Не менее жестоки, чем физические, были нравственные страдания: трагическое сознание незаслуженности наказания, которому были подвергнуты

преступники без преступления, виноватые без вины.
(С. Поделков. «Трасса». 1937 г.)

Бессилие опровергнуть ложь, добиться справедливости, тревога за родных и близких, которых также могли взять в любую минуту, подвергнуть пыткам и насилиям. О том, что это не пустые угрозы, обитатели ГУЛАГа знали хорошо. Правда, описаний насилий над беззащитными жертвами в стихах «подпольных поэтов» мне не встречалось. Наверное, тут причиной инстинктивные силы самосохранения психики: ведь описать — это пережить трагедию жертвы и трагедию своего бессилия, и после этого — как не лишиться рассудка… Зато «комиссара», совершающего насилие над женщиной, воспел «поэт чекистов, рыбоводов и комсомольцев» — по выражению И. Бабеля, — Э. Багрицкий. Его герой (рассказ ведется от первого лица) руководит арестом.

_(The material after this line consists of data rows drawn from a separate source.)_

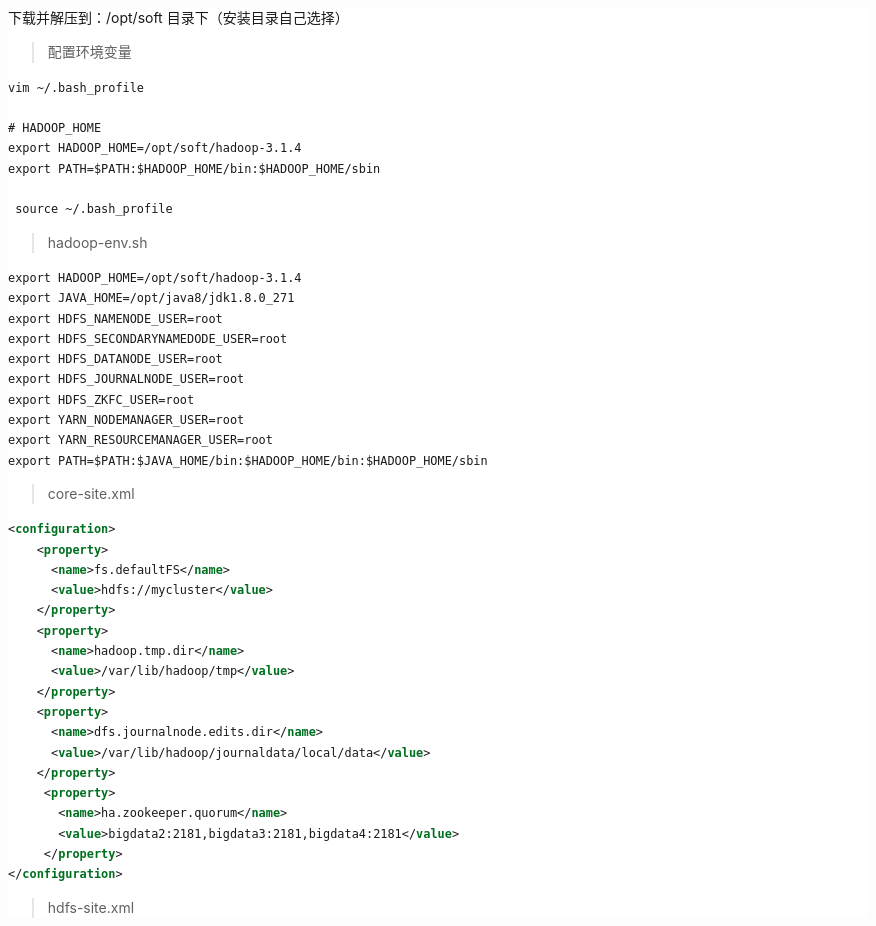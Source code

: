 下载并解压到：/opt/soft 目录下（安装目录自己选择）

> 配置环境变量

```shell
vim ~/.bash_profile

# HADOOP_HOME
export HADOOP_HOME=/opt/soft/hadoop-3.1.4
export PATH=$PATH:$HADOOP_HOME/bin:$HADOOP_HOME/sbin

 source ~/.bash_profile
```

> hadoop-env.sh

```shell
export HADOOP_HOME=/opt/soft/hadoop-3.1.4
export JAVA_HOME=/opt/java8/jdk1.8.0_271
export HDFS_NAMENODE_USER=root 
export HDFS_SECONDARYNAMEDODE_USER=root
export HDFS_DATANODE_USER=root
export HDFS_JOURNALNODE_USER=root
export HDFS_ZKFC_USER=root
export YARN_NODEMANAGER_USER=root
export YARN_RESOURCEMANAGER_USER=root
export PATH=$PATH:$JAVA_HOME/bin:$HADOOP_HOME/bin:$HADOOP_HOME/sbin
```



> core-site.xml

```xml
<configuration>
    <property>
      <name>fs.defaultFS</name>
      <value>hdfs://mycluster</value>
    </property>
    <property>
      <name>hadoop.tmp.dir</name>
      <value>/var/lib/hadoop/tmp</value>
    </property>
	<property>
      <name>dfs.journalnode.edits.dir</name>
      <value>/var/lib/hadoop/journaldata/local/data</value>
    </property>
     <property>
       <name>ha.zookeeper.quorum</name>
       <value>bigdata2:2181,bigdata3:2181,bigdata4:2181</value>
     </property>
</configuration>
```



>hdfs-site.xml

«Уходите! — я сказал матросам… — Кончен обыск! Заберите парня! Я останусь с девушкой!»…      …Я ввалился, Не стянув сапог, не сняв кобуры, Не расстегивая гимнастерки, Прямо в омут пуха, в одеяло…
(«Февраль». 1933–1934 гг.)

Подобное смакование насилия над женщиной приходилось слышать в лагере только от уголовников в их песне: «бюстгальтер шелковый зубами я порвал» и «тело девичье я до утра терзал».

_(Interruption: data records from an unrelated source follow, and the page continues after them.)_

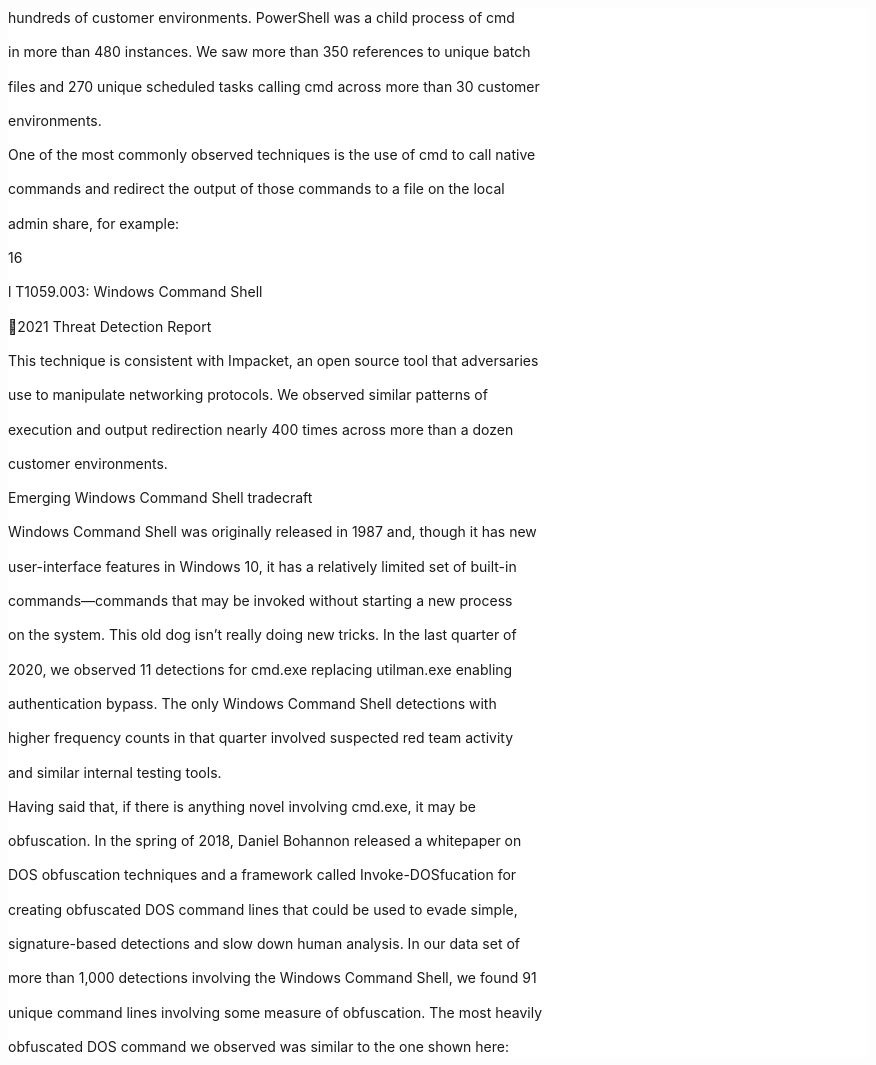 hundreds of customer environments. PowerShell was a child process of cmd 

in more than 480 instances. We saw more than 350 references to unique batch 

files and 270 unique scheduled tasks calling cmd across more than 30 customer 

environments.

One of the most commonly observed techniques is the use of cmd to call native 

commands and redirect the output of those commands to a file on the local 

admin share, for example:

16

l T1059\.003: Windows Command Shell

 
 
 
2021 Threat Detection Report

This technique is consistent with Impacket, an open source tool that adversaries 

use to manipulate networking protocols. We observed similar patterns of 

execution and output redirection nearly 400 times across more than a dozen 

customer environments.

Emerging Windows Command 
Shell tradecraft 

Windows Command Shell was originally released in 1987 and, though it has new 

user\-interface features in Windows 10, it has a relatively limited set of built\-in 

commands—commands that may be invoked without starting a new process 

on the system. This old dog isn’t really doing new tricks. In the last quarter of 

2020, we observed 11 detections for cmd.exe replacing utilman.exe enabling 

authentication bypass. The only Windows Command Shell detections with 

higher frequency counts in that quarter involved suspected red team activity 

and similar internal testing tools.

Having said that, if there is anything novel involving cmd.exe, it may be 

obfuscation. In the spring of 2018, Daniel Bohannon released a whitepaper on 

DOS obfuscation techniques and a framework called Invoke\-DOSfucation for 

creating obfuscated DOS command lines that could be used to evade simple, 

signature\-based detections and slow down human analysis. In our data set of 

more than 1,000 detections involving the Windows Command Shell, we found 91 

unique command lines involving some measure of obfuscation. The most heavily 

obfuscated DOS command we observed was similar to the one shown here:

Но и то, что есть в стихах «подпольных поэтов», страшно, ко многим из них можно поставить эпиграфом строки Тютчева:

О Господи!.. и это пережить… И сердце на клочки не разорвалось…

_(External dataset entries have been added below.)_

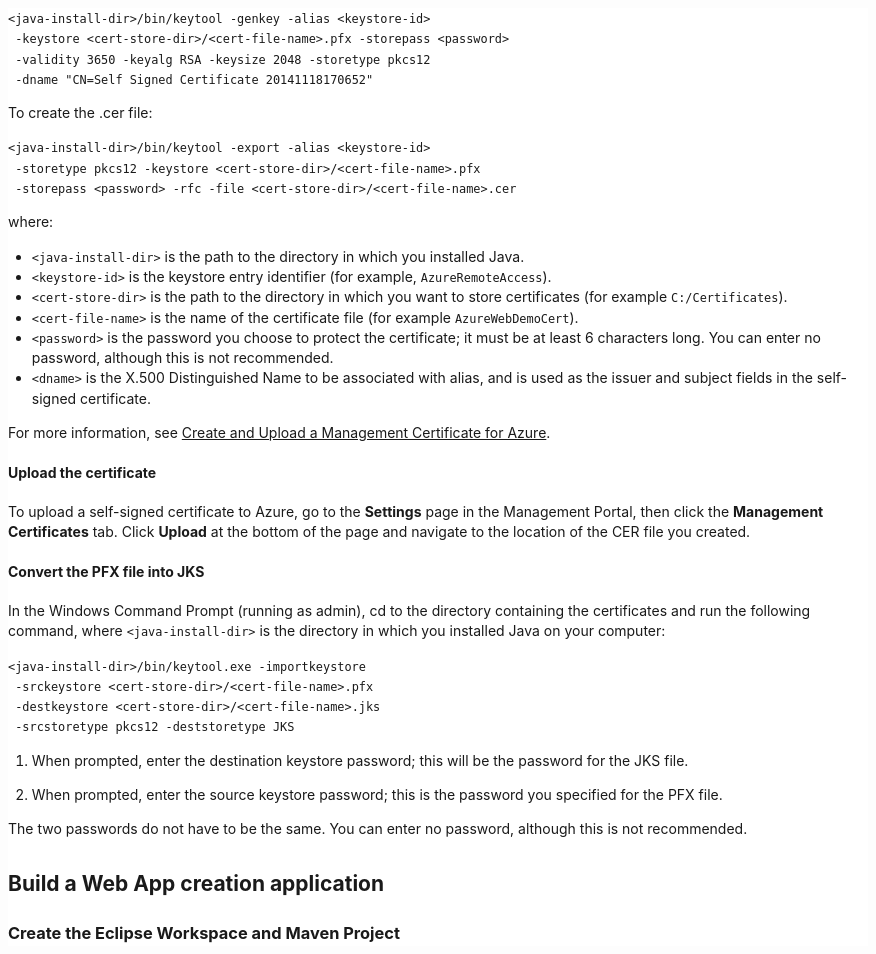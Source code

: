     <java-install-dir>/bin/keytool -genkey -alias <keystore-id>
     -keystore <cert-store-dir>/<cert-file-name>.pfx -storepass <password>
     -validity 3650 -keyalg RSA -keysize 2048 -storetype pkcs12
     -dname "CN=Self Signed Certificate 20141118170652"

To create the .cer file:

    <java-install-dir>/bin/keytool -export -alias <keystore-id>
     -storetype pkcs12 -keystore <cert-store-dir>/<cert-file-name>.pfx
     -storepass <password> -rfc -file <cert-store-dir>/<cert-file-name>.cer

where:

- `<java-install-dir>` is the path to the directory in which you installed Java.
- `<keystore-id>` is the keystore entry identifier (for example, `AzureRemoteAccess`).
- `<cert-store-dir>` is the path to the directory in which you want to store certificates (for example `C:/Certificates`).
- `<cert-file-name>` is the name of the certificate file (for example `AzureWebDemoCert`).
- `<password>` is the password you choose to protect the certificate; it must be at least 6 characters long. You can enter no password, although this is not recommended.
- `<dname>` is the X.500 Distinguished Name to be associated with alias, and is used as the issuer and subject fields in the self-signed certificate.

For more information, see [Create and Upload a Management Certificate for Azure][].


#### Upload the certificate

To upload a self-signed certificate to Azure, go to the **Settings** page in the Management Portal, then click the **Management Certificates** tab. Click **Upload** at the bottom of the page and navigate to the location of the CER file you created.


#### Convert the PFX file into JKS

In the Windows Command Prompt (running as admin), cd to the directory containing the certificates and run the following command, where `<java-install-dir>` is the directory in which you installed Java on your computer:

    <java-install-dir>/bin/keytool.exe -importkeystore
     -srckeystore <cert-store-dir>/<cert-file-name>.pfx
     -destkeystore <cert-store-dir>/<cert-file-name>.jks
     -srcstoretype pkcs12 -deststoretype JKS

1. When prompted, enter the destination keystore password; this will be the password for the JKS file.

2. When prompted, enter the source keystore password; this is the password you specified for the PFX file.

The two passwords do not have to be the same. You can enter no password, although this is not recommended.


## Build a Web App creation application

### Create the Eclipse Workspace and Maven Project


  [1]: ./media/java-create-azure-website-using-java-sdk/eclipse-maven-repositories-rebuild-index.png
  [2]: ./media/java-create-azure-website-using-java-sdk/eclipse-new-java-class.png
  [3]: ./media/java-create-azure-website-using-java-sdk/eclipse-new-dynamic-web-project.png
  [4]: ./media/java-create-azure-website-using-java-sdk/eclipse-java-build-path.png
  [5]: ./media/java-create-azure-website-using-java-sdk/eclipse-targeted-runtimes-tomcat-server.png
  [6]: ./media/java-create-azure-website-using-java-sdk/eclipse-targeted-runtimes-properties-page.png
  [7]: ./media/java-create-azure-website-using-java-sdk/eclipse-run-on-server.png
  [8]: ./media/java-create-azure-website-using-java-sdk/kudu-console-drag-drop.png
  [9]: ./media/java-create-azure-website-using-java-sdk/kudu-console-jsphello-war-1.png
  [10]: ./media/java-create-azure-website-using-java-sdk/kudu-console-jsphello-war-2.png
[Azure Websites]: /documentation/services/web-sites/
[Web Platform Installer]: http://go.microsoft.com/fwlink/?LinkID=252838
[Azure Toolkit for Eclipse]: https://msdn.microsoft.com/zh-cn/library/azure/hh690946.aspx
[Azure Management Portal]: https://manage.windowsazure.cn
[What is an Azure AD directory]: http://technet.microsoft.com/zh-cn/library/jj573650.aspx
[Create and Upload a Management Certificate for Azure]: http://msdn.microsoft.com/zh-cn/library/azure/gg551722.aspx
[Key and Certificate Management Tool (keytool)]: http://docs.oracle.com/javase/6/docs/technotes/tools/windows/keytool.html
[WebSiteManagementClient]: http://dl.windowsazure.cn/javadoc/com/microsoft/windowsazure/management/websites/WebSiteManagementClient.html
[WebSpaceNames]: http://dl.windowsazure.cn/javadoc/com/microsoft/windowsazure/management/websites/models/WebSpaceNames.html
[Azure Management Portal]: https://manage.windowsazure.cn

Наверное, самые жестокие муки выпали на долю матерей. Н. Надеждина рассказывает о киносеансе в лагерной зоне; демонстрируют хронику:

Волненье растет все сильней и сильней, Когда на экране — лица детей. Ведь те, кто пришли посмотреть кино, Детей не видели очень давно… В ответ на детское щебетанье В зале глухие звучат рыданья… А где же их дочери, где их сыны, Какие на воле еще рождены? О них так красиво в газетах писали, «Цветами жизни» их называли. «Цветы» по детским домам разместили, «Цветам» фамилии переменили: «Забудь отца, и он враг, и мать!» Кто смеет так детскую душу терзать?! Как море в часы штормового прибоя, Зрительный зал бушует и воет…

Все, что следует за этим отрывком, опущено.